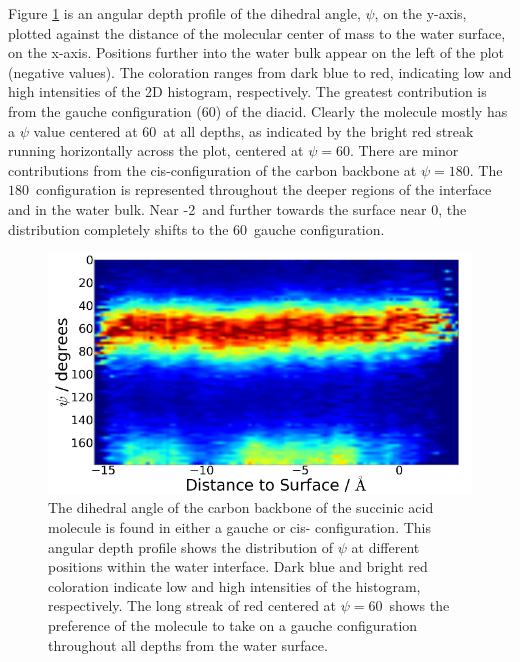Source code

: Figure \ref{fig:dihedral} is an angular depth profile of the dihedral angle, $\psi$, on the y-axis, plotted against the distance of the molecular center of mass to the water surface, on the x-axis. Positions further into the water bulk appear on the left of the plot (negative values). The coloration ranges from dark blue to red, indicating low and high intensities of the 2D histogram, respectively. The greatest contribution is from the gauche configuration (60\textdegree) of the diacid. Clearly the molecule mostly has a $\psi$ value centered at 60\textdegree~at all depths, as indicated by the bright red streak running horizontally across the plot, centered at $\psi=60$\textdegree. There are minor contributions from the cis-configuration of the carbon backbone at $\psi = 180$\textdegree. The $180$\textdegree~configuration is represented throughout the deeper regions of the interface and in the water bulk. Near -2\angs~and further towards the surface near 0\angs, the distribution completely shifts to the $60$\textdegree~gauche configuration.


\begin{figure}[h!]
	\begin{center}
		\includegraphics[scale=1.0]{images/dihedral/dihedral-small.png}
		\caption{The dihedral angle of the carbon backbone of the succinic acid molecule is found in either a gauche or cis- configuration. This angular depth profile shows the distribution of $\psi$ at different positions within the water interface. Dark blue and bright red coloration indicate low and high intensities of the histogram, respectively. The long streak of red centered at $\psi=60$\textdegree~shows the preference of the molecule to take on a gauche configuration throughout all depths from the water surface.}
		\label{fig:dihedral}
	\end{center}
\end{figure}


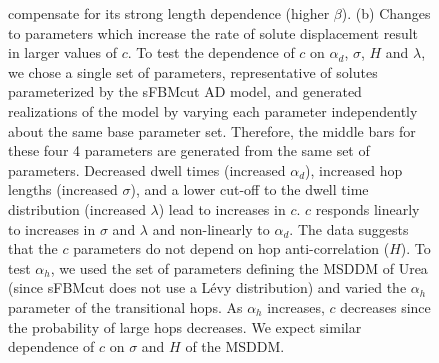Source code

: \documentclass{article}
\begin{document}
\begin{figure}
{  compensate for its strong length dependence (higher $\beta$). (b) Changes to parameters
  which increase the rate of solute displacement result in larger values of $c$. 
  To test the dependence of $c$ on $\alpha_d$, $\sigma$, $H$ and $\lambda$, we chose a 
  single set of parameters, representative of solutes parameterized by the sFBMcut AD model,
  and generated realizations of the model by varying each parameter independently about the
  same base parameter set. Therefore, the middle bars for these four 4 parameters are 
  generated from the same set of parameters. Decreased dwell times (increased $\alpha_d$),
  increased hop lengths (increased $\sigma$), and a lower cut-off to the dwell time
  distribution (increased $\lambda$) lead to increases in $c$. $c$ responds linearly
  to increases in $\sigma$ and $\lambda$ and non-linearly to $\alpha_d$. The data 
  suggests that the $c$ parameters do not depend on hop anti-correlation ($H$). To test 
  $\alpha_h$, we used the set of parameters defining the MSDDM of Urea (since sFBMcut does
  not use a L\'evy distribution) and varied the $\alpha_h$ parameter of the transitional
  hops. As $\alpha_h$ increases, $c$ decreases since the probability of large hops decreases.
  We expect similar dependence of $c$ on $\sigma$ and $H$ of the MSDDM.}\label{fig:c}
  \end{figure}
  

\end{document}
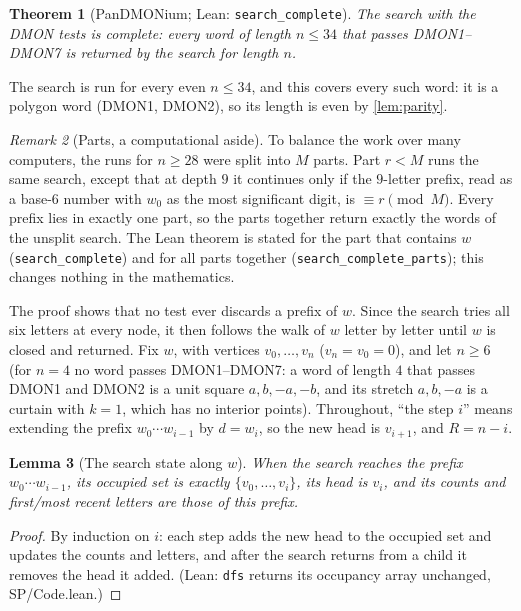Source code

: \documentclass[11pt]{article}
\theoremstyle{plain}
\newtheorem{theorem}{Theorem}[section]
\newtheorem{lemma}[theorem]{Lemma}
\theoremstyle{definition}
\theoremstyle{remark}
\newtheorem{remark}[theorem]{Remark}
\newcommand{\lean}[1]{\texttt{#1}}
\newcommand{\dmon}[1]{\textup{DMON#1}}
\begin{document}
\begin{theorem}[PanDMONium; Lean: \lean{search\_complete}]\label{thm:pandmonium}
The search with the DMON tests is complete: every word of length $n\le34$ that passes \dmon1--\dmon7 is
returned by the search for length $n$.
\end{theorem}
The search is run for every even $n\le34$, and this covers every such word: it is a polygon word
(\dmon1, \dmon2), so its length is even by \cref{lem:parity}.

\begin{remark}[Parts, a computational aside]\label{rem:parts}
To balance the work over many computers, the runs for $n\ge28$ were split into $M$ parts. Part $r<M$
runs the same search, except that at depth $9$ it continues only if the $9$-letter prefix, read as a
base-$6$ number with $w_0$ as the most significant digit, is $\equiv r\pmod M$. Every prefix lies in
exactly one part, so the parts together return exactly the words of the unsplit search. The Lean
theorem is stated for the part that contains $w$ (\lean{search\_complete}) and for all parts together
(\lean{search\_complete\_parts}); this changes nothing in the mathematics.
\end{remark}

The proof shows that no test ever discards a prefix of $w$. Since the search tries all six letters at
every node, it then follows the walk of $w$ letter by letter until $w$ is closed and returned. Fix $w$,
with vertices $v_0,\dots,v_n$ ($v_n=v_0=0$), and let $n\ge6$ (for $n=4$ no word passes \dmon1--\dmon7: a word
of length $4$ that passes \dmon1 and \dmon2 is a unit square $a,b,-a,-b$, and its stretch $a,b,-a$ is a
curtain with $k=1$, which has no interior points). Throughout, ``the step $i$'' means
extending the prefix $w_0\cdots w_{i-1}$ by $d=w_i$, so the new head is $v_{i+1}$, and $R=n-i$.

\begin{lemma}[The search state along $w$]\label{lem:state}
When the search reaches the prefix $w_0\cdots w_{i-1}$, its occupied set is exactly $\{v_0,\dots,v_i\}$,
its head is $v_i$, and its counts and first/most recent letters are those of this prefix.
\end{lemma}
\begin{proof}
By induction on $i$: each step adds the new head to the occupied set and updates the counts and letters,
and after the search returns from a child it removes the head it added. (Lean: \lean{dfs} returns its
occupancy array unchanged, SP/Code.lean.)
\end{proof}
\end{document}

- - - - -

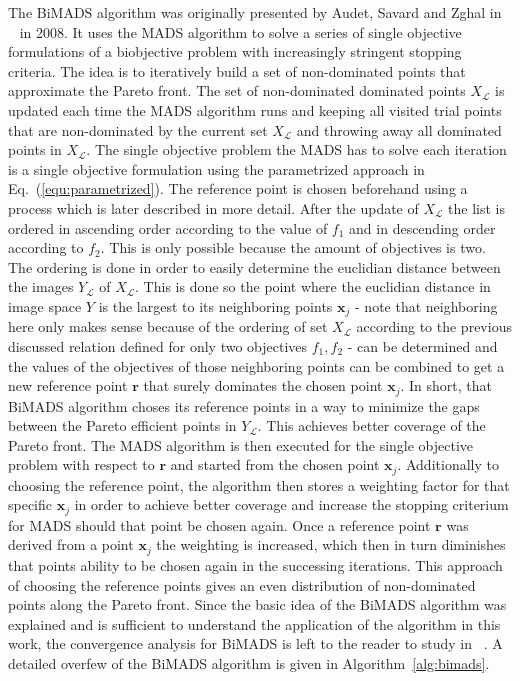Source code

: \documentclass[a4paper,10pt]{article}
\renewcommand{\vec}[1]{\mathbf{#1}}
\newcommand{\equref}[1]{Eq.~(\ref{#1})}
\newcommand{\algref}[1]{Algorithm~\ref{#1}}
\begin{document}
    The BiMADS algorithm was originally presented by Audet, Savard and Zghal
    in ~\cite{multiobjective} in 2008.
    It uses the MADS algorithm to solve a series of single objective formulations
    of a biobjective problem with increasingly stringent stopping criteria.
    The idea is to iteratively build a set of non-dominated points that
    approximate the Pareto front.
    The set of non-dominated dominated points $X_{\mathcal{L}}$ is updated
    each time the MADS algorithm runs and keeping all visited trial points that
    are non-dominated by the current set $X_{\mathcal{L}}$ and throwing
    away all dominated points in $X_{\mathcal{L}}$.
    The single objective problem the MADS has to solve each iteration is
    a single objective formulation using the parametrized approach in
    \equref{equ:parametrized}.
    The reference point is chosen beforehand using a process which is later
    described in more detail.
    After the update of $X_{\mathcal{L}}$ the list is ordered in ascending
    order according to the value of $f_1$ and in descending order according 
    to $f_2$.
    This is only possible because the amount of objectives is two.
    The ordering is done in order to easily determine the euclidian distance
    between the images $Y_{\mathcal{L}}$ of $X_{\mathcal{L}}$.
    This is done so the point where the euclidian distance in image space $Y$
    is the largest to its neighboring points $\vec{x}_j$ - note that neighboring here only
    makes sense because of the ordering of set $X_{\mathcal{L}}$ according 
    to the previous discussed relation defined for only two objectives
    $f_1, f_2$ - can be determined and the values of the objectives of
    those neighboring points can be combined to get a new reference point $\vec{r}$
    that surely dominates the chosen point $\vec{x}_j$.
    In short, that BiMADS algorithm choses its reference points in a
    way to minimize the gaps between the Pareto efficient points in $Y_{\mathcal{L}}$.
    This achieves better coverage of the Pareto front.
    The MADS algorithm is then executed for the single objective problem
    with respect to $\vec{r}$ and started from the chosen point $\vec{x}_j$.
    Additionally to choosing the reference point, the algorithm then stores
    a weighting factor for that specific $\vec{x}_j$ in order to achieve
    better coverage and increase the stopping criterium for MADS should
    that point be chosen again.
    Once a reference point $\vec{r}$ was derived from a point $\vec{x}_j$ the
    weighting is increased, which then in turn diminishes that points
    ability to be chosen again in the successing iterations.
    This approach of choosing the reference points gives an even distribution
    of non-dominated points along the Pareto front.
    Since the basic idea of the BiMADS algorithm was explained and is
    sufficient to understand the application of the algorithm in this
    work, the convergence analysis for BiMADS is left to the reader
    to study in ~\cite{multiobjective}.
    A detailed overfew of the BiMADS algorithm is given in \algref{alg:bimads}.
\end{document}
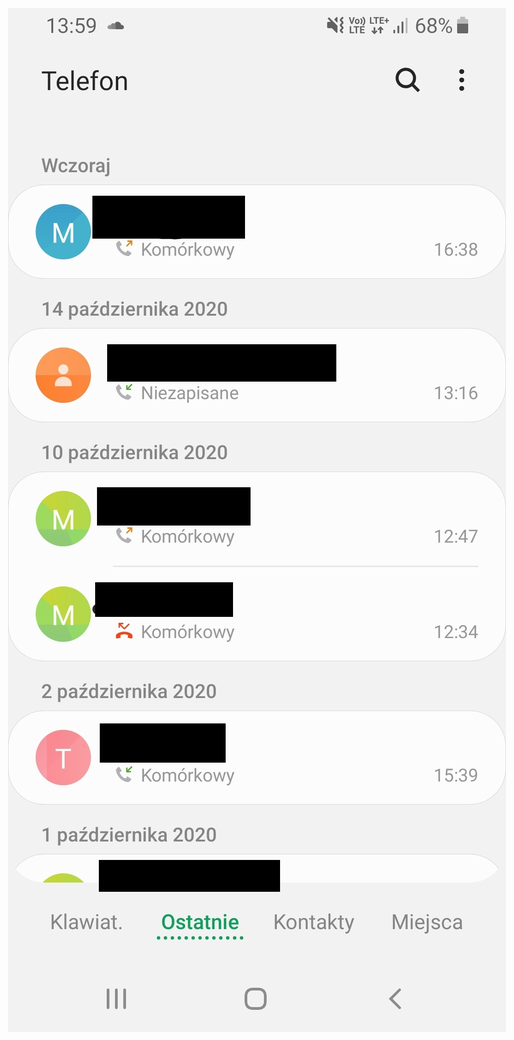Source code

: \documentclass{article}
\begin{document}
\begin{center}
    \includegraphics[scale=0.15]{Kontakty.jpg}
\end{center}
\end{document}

- - - - -

**The problem:**
Reproduce every line of the records containing the string "better".

**Response to this task:**
    This achieves better coverage of the Pareto front.
    better coverage and increase the stopping criterium for MADS should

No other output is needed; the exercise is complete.